JCPenney Blackhat SEO

JCPenney Were Caught Using Black Hat SEO Techniques

Over the weekend the New York Times ran a story about how they had uncovered a scheme by retailer JCPenney to game the search engines by buying lots and lots of text links. In fact they discovered 2,015 text links relating to “dresses” alone. SearchEngineLand went on to show 774 pages linking to the JCPenney Comforter Sets page.

With Google taking plenty of flak recently about spam filled results they were particularly quick to act and happy to talk about taking strong “corrective action” in this case. On February 1st the average Google search results position for a JCPenney page for the 59 keywords the New York Times were tracking was 1.3; after Google were notified the average position of the JCPenney results dropped to 52.

There are a few interesting points raised by this story. First of all, by Google’s own admission, this link building campaign had been going on for months unnoticed. It’s probably less noticeable when a big company gets number one in the search results for a generic term like “dresses”, but 2,015 text links from spam link sites should have raised a flag earlier. For a company so fond of algorithms it’s odd to hear them say they only have 24,000 employees by way of a defence.

Second, even though Google have now taken their corrective action, i.e. punished JCPenney for violating Google’s Webmaster Guidelines, I wonder just how much money they made over the lucrative Christmas shopping season by gaming the system? Certainly more than the links cost them to buy. Do a quick back of the envelope calculation. Let’s say each of the 59 tracked keywords averaged 500 paid links each (less than either of the keywords talked about above), and that each link cost $10 to buy. That would cost $295,000, or a small fortune to you and me, but given that the keyword “dresses” alone has an average of 11.1 million searches per month suddenly you can see the value.

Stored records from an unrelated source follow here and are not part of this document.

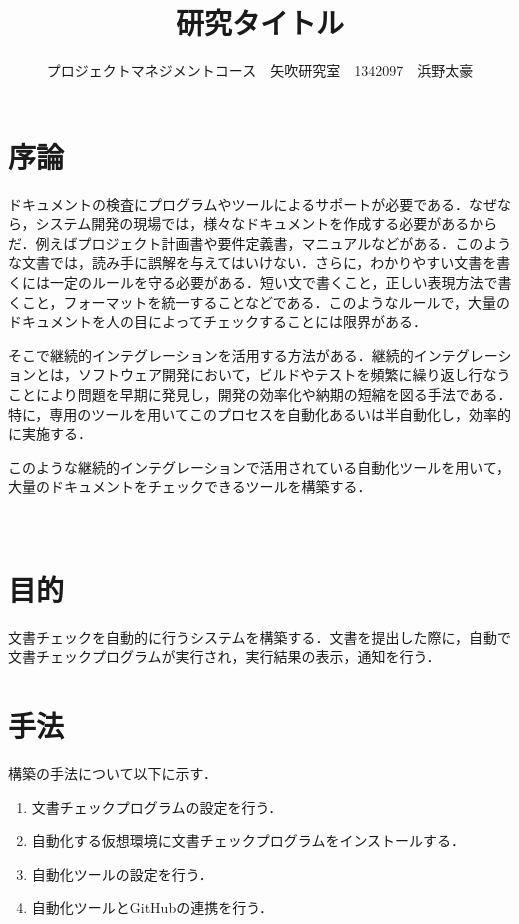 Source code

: \documentclass[uplatex,twocolumn,dvipdfmx]{jsarticle}
\title{\vspace{-5mm}\fontsize{14pt}{0pt}\selectfont 研究タイトル}
\author{\normalsize プロジェクトマネジメントコース　矢吹研究室　1342097　浜野太豪}
\date{}
\begin{document}
\fontsize{10.5pt}{\baselineskip}\selectfont
\maketitle





\section{序論}



\noindent

ドキュメントの検査にプログラムやツールによるサポートが必要である．なぜなら，システム開発の現場では，様々なドキュメントを作成する必要があるからだ．例えばプロジェクト計画書や要件定義書，マニュアルなどがある．このような文書では，読み手に誤解を与えてはいけない．さらに，わかりやすい文書を書くには一定のルールを守る必要がある．短い文で書くこと，正しい表現方法で書くこと，フォーマットを統一することなどである．このようなルールで，大量のドキュメントを人の目によってチェックすることには限界がある．

そこで継続的インテグレーションを活用する方法がある．継続的インテグレーションとは，ソフトウェア開発において，ビルドやテストを頻繁に繰り返し行なうことにより問題を早期に発見し，開発の効率化や納期の短縮を図る手法である．特に，専用のツールを用いてこのプロセスを自動化あるいは半自動化し，効率的に実施する\cite{1}．

このような継続的インテグレーションで活用されている自動化ツールを用いて，大量のドキュメントをチェックできるツールを構築する．








　



\noindent


\section{目的}
文書チェックを自動的に行うシステムを構築する．文書を提出した際に，自動で文書チェックプログラムが実行され，実行結果の表示，通知を行う．

\section{手法}
構築の手法について以下に示す．
\begin{enumerate}
\item 文書チェックプログラムの設定を行う．
\item 自動化する仮想環境に文書チェックプログラムをインストールする．
\item 自動化ツールの設定を行う．
\item 自動化ツールとGitHubの連携を行う．

\end{enumerate}
\end{document}
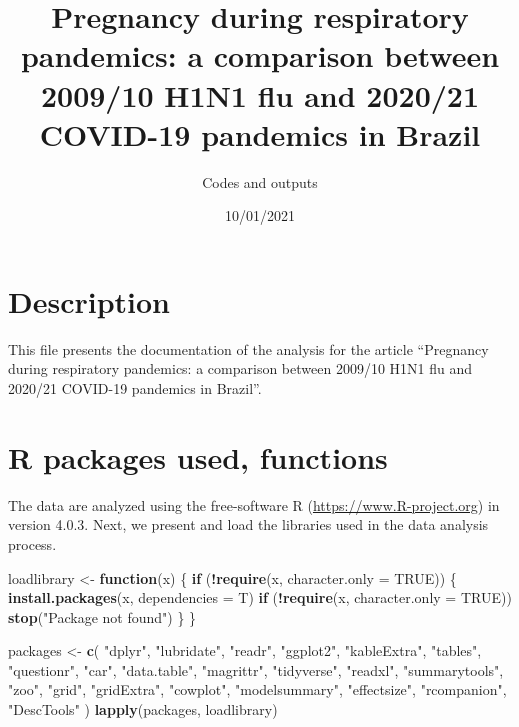 \documentclass[
]{article}
\title{Pregnancy during respiratory pandemics: a comparison between 2009/10
H1N1 flu and 2020/21 COVID-19 pandemics in Brazil}
\author{Codes and outputs}
\date{10/01/2021}
\newenvironment{Shaded}{\begin{snugshade}}{\end{snugshade}}
\newcommand{\ControlFlowTok}[1]{\textcolor[rgb]{0.13,0.29,0.53}{\textbf{#1}}}
\newcommand{\DataTypeTok}[1]{\textcolor[rgb]{0.13,0.29,0.53}{#1}}
\newcommand{\KeywordTok}[1]{\textcolor[rgb]{0.13,0.29,0.53}{\textbf{#1}}}
\newcommand{\NormalTok}[1]{#1}
\newcommand{\OperatorTok}[1]{\textcolor[rgb]{0.81,0.36,0.00}{\textbf{#1}}}
\newcommand{\OtherTok}[1]{\textcolor[rgb]{0.56,0.35,0.01}{#1}}
\newcommand{\StringTok}[1]{\textcolor[rgb]{0.31,0.60,0.02}{#1}}
\begin{document}
\maketitle

\hypertarget{description}{%
\section{Description}\label{description}}

This file presents the documentation of the analysis for the article
``Pregnancy during respiratory pandemics: a comparison between 2009/10
H1N1 flu and 2020/21 COVID-19 pandemics in Brazil''.

\hypertarget{r-packages-used-functions}{%
\section{R packages used, functions}\label{r-packages-used-functions}}

The data are analyzed using the free-software R
(\url{https://www.R-project.org}) in version 4.0.3. Next, we present and
load the libraries used in the data analysis process.

\begin{Shaded}
\begin{Highlighting}[]
\NormalTok{loadlibrary <-}\StringTok{ }\ControlFlowTok{function}\NormalTok{(x) \{}
  \ControlFlowTok{if}\NormalTok{ (}\OperatorTok{!}\KeywordTok{require}\NormalTok{(x, }\DataTypeTok{character.only =} \OtherTok{TRUE}\NormalTok{)) \{}
    \KeywordTok{install.packages}\NormalTok{(x, }\DataTypeTok{dependencies =}\NormalTok{ T)}
    \ControlFlowTok{if}\NormalTok{ (}\OperatorTok{!}\KeywordTok{require}\NormalTok{(x, }\DataTypeTok{character.only =} \OtherTok{TRUE}\NormalTok{))}
      \KeywordTok{stop}\NormalTok{(}\StringTok{"Package not found"}\NormalTok{)}
\NormalTok{  \}}
\NormalTok{\}}

\NormalTok{packages <-}
\StringTok{  }\KeywordTok{c}\NormalTok{(}
    \StringTok{"dplyr"}\NormalTok{,}
    \StringTok{"lubridate"}\NormalTok{,}
    \StringTok{"readr"}\NormalTok{,}
    \StringTok{"ggplot2"}\NormalTok{,}
    \StringTok{"kableExtra"}\NormalTok{,}
    \StringTok{"tables"}\NormalTok{,}
    \StringTok{"questionr"}\NormalTok{,}
    \StringTok{"car"}\NormalTok{,}
    \StringTok{"data.table"}\NormalTok{,}
    \StringTok{"magrittr"}\NormalTok{,}
    \StringTok{"tidyverse"}\NormalTok{,}
    \StringTok{"readxl"}\NormalTok{,}
    \StringTok{"summarytools"}\NormalTok{,}
    \StringTok{"zoo"}\NormalTok{,}
    \StringTok{"grid"}\NormalTok{,}
    \StringTok{"gridExtra"}\NormalTok{,}
    \StringTok{"cowplot"}\NormalTok{,}
    \StringTok{"modelsummary"}\NormalTok{,}
    \StringTok{"effectsize"}\NormalTok{,}
    \StringTok{"rcompanion"}\NormalTok{,}
    \StringTok{"DescTools"}
\NormalTok{  )}
\KeywordTok{lapply}\NormalTok{(packages, loadlibrary)}
\end{Highlighting}
\end{Shaded}
\end{document}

Third, as mentioned in the New York Times article, JCPenney claim to only get 7 percent of their traffic from organic searches. For an online retailer as big as JCPenney that is just unbelievable, but it’s easy to see why when you look at their on-site SEO efforts in any detail, as Alain Bleiweiss did in this post.

Finally, just as incredible as JCPenney’s poor on-site SEO is that of the New York Times itself. Despite knowing the name of the paper, the name of the company at the heart of the story, and the topic of the story, it still took me a number of searches to find the article. In the end I had to add a “” to the end of my search. Admittedly I should probably have done this at the start but I thought just having NYTimes in the search string would be enough. Hugo Guzman discusses the site’s poor SEO in this blog post.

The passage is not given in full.